Je dois vous confier, ma chère nièce, que défunt La Touche m'aparut hier au soir, dans le tems qu'on cachetait ma Lettre qui doit vous être parvenue par Lyon.
Il me dit qu'il avait fait jouer chez Pluton, comme de raison, sa rapsodie, et qu'il avait remarqué que la fin du 3e acte qui n'est qu'une satire des prêtres plutoniques, avait glacé l'auditoire. On a trouvé les vers assez bien faits, me dit-il, mais celà ne suffit pas, il faut attendrir les diables, et faire pleurer les furies. Les personages odieux sont toujours à la glace. J'aurais dû faire parler la pauvre Arzame à laquelle on s'intéresse, aulieu de ces prêtres d'enfer qui révoltent.

Alors il me montra ce qu'il avait substitué à la fin de ce 3ème acte. Cette nouvelle leçon m'a paru infiniment supérieure à l'autre; elle est touchante, elle est neuve, et en expliquant le sistème de la religion des Perses elle est ortodoxe dans toutes les religions du monde.

Je vous avoue que nous avons pleuré Wagniere et moi quand La Touche nous récitait ce petit morceau. Le meilleur effet qu'il puisse faire c'est d'écarter toute idée de satire, et de repousser toutes les allusions indiscrètes. Par là mr Marin est bien plus à son aise. Sa bonne volonté ne peut plus être combattue par la crainte de donner prise à la malignité.

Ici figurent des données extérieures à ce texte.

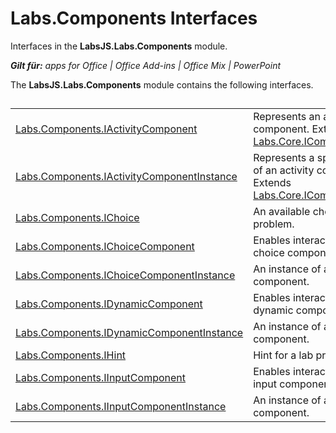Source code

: 
# Labs.Components Interfaces
Interfaces in the  **LabsJS.Labs.Components** module.

 _**Gilt für:** apps for Office | Office Add-ins | Office Mix | PowerPoint_

The  **LabsJS.Labs.Components** module contains the following interfaces.

## 


|||
|:-----|:-----|
|[Labs.Components.IActivityComponent](../../reference/office-mix/labs.components.iactivitycomponent.md)|Represents an activity component. Extends [Labs.Core.IComponent](../../reference/office-mix/labs.core.icomponent.md).|
|[Labs.Components.IActivityComponentInstance](../../reference/office-mix/labs.components.iactivitycomponentinstance.md)|Represents a specific instance of an activity component. Extends [Labs.Core.IComponentInstance](../../reference/office-mix/labs.core.icomponentinstance.md).|
|[Labs.Components.IChoice](../../reference/office-mix/labs.components.ichoice.md)|An available choice for a given problem.|
|[Labs.Components.IChoiceComponent](../../reference/office-mix/labs.components.ichoicecomponent.md)|Enables interactions with a choice component.|
|[Labs.Components.IChoiceComponentInstance](../../reference/office-mix/labs.components.ichoicecomponentinstance.md)|An instance of a choice component.|
|[Labs.Components.IDynamicComponent](../../reference/office-mix/labs.components.idynamiccomponent.md)|Enables interaction with a dynamic component.|
|[Labs.Components.IDynamicComponentInstance](../../reference/office-mix/labs.components.idynamiccomponentinstance.md)|An instance of a dynamic component.|
|[Labs.Components.IHint](../../reference/office-mix/labs.components.ihint.md)|Hint for a lab problem.|
|[Labs.Components.IInputComponent](../../reference/office-mix/labs.components.iinputcomponent.md)|Enables interacting with an input component.|
|[Labs.Components.IInputComponentInstance](../../reference/office-mix/labs.components.iinputcomponentinstance.md)|An instance of an input component.|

Il y a encor un parti à prendre pour prévenir toutes les chicanes, c'est de ne point intituler la pièce, les Guebres, mais si l'on veut, les deux frères, ou les deux officiers, Tragédie, dont la pluspart des acteurs sont de simples citoiens, dans le goût des Tragédies bourgeoises. Voilà comment on pourait l'anoncer à peu près au théâtre. L'intitulé des Guèbres, ressemble trop à celui des Scythes, et pourait être trop dangereux.

Je vous prie de communiquer aux anges le changement que La Touche a fait en enfer. Il y a encor quelques petits points d'éguille. La Touche avoue qu'il n'a jamais pu s'empêcher de faire ses pièces en douze ou quinze jours; mais qu'il a mis ensuite beaucoup de tems à les corriger. Je crois que celle cy peut avoir un grand succez, il ne s'agit que de jouer naturellement et avec onction. Non seulement ce succez serait une chose très plaisante et très amusante pour vous, mais il peut procurer des choses très agréables. Je ne vois plus nulle difficulté à la lire aux comédiens et à la jouer. Je pense qu'il faut que je renvoie les trois premiers actes bien copiés par Bigex dont on ne connait point l'écriture. A l'égard des deux derniers je pense qu'il n'y a plus rien à faire.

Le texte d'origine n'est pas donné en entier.